December 29, 2022

Rock Paper Scissors With Matrices

I had a go at the first couple of weeks of problems from Advent of Code this year. I’ve posted my answers over here. I stopped after day 13 because the problems were getting harder but the time I had to devote to them could not increase. I hope to come back to them at some point.

But today I wanted to point out something interesting about the day 2 puzzle. Spoilers ahoy for day 2 of Advent of Code 2022. This post is mainly an excuse to test MathJaX on the blog.

The puzzle involves figuring out results of a Rock Paper Scissors competition. I actually did two solutions. The first just relies on the fact that if you map Rock, Paper Scissors (henceforth RPS) to 0,1,2, then the difference between your result and mine modulo 3 determines who won. 0 is a draw, 1 is a win for me, 2 is a win for you. Or, if you like, since we’re dealing with modular arithmetic here, -1 is a win for you. Then it’s just a matter of translating those results into points: 6 for a win, 3 for a draw, 0 for a loss. The other wrinkle is that you get points for which move you played. So Rock gets you 1, Paper 2 and Scissors 3. Again, pretty easy to add in. Incidentally, I wonder what this additional points thing would do to the optimal strategies in RPS…

But it’s the second solution that I want to try to unpack a little. This is also an excuse to experiment with MathJax on this blog. So in figuring out the first solution, I drew myself a few little 3x3 arrays to try to figure out the various permutations of what plays result in what results. And in doing so, I thought, “hm, I bet I could solve this just using matrices”. Once I’d finished my first solution, I decided to have a go at a second solution using matrix multiplication.

So, here’s the first step. Define this matrix:

$$ M_1 = \begin{pmatrix} 3 & 6 & 0 \\ 0 & 3 & 6 \\ 6 & 0 & 3 \end{pmatrix} $$

Note that the first row lists the outcomes in points if you were to play Rock. (For now we’re ignoring the points for playing a specific move, we’ll come back to that). That is, if I also play Rock we look at the first value - 3, a draw – if I play Paper we look at the second value – 6 a win for me – etc. Likewise, the second row lists the results if you were to play Paper, and the third, Scissors.

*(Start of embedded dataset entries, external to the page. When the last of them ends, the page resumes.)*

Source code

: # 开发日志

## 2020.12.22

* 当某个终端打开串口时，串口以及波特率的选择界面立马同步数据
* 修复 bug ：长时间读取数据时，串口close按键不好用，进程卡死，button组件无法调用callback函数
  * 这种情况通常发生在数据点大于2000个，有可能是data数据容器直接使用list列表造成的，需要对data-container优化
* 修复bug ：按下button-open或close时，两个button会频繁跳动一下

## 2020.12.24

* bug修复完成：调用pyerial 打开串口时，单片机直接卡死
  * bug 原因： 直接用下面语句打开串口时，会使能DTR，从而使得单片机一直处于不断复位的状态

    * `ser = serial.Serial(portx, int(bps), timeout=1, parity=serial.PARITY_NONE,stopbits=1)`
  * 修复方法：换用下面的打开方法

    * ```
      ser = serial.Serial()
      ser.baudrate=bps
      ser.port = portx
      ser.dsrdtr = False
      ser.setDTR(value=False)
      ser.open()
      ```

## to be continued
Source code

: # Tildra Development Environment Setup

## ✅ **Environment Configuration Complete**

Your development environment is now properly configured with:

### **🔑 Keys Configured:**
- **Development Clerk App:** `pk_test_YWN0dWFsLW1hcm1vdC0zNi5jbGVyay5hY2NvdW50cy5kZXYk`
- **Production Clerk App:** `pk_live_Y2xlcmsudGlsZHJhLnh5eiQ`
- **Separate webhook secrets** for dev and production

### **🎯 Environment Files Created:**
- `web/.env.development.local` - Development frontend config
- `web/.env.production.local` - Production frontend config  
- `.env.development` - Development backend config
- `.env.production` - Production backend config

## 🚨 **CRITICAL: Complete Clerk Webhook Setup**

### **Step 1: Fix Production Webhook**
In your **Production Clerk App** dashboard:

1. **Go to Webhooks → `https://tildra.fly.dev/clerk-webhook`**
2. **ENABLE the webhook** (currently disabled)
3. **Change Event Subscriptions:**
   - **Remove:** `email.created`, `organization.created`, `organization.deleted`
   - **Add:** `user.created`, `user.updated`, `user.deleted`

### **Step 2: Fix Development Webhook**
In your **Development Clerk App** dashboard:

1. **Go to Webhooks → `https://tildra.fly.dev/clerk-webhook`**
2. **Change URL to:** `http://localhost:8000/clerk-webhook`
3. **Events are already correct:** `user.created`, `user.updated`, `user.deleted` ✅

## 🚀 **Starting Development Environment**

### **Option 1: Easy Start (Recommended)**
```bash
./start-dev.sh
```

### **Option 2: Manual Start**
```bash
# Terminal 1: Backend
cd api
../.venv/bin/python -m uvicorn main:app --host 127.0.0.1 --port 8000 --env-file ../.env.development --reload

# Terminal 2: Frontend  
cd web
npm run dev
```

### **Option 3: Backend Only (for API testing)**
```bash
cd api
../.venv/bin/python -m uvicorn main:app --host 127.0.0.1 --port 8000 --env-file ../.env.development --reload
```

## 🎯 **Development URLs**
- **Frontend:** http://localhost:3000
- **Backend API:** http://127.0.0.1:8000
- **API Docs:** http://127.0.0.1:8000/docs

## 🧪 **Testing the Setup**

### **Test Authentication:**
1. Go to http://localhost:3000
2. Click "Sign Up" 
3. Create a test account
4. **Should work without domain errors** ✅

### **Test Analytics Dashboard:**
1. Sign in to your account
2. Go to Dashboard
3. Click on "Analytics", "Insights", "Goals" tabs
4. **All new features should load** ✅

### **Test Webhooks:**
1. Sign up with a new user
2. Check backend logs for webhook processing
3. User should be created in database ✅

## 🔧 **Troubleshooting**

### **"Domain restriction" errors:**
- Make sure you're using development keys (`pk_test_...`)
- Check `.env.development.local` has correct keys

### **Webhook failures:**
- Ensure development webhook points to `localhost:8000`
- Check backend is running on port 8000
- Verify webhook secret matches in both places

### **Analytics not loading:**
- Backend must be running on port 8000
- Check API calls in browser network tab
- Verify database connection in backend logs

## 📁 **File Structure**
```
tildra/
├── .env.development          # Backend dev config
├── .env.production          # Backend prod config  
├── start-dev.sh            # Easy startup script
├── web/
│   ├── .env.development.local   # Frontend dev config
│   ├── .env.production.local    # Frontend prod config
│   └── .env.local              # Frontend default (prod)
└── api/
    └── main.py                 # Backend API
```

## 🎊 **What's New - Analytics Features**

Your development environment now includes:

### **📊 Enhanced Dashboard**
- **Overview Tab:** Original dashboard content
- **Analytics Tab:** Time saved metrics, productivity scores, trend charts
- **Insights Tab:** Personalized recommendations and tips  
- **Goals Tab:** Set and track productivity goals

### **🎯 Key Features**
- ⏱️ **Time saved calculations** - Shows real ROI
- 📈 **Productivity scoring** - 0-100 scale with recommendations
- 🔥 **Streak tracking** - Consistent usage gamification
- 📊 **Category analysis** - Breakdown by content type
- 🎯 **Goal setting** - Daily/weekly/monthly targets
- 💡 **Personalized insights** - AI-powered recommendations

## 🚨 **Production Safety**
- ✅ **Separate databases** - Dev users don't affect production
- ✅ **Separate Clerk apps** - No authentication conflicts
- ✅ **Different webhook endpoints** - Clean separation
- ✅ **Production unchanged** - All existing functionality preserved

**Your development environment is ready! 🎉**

Now, instead of mapping RPS to 0,1,2, you map them to unit vectors $R = (1,0,0), P = (0,1,0), S = (0,0,1)$ then, you can work out who won in the following way. If we multiply your vector by the matrix $M_1$, we get the row corresponding to the results as above! So if we multiply, say $P$, by $M_1$ you get That is, for example:

$$ (0,1,0) \times \begin{pmatrix} 3 & 6 & 0 \\ 0 & 3 & 6 \\ 6 & 0 & 3 \end{pmatrix} = \begin{pmatrix} 0 \\ 3 \\ 6 \end{pmatrix} $$

These unit vectors basically pick a row of our matrix. (If we multiply the other way round, i.e. $A\times y$, we select a column of the matrix). And if we multiply this output vector by my move, we get the result. So the outcome of a game of RPS in score terms is just $(y\times A)\times x$.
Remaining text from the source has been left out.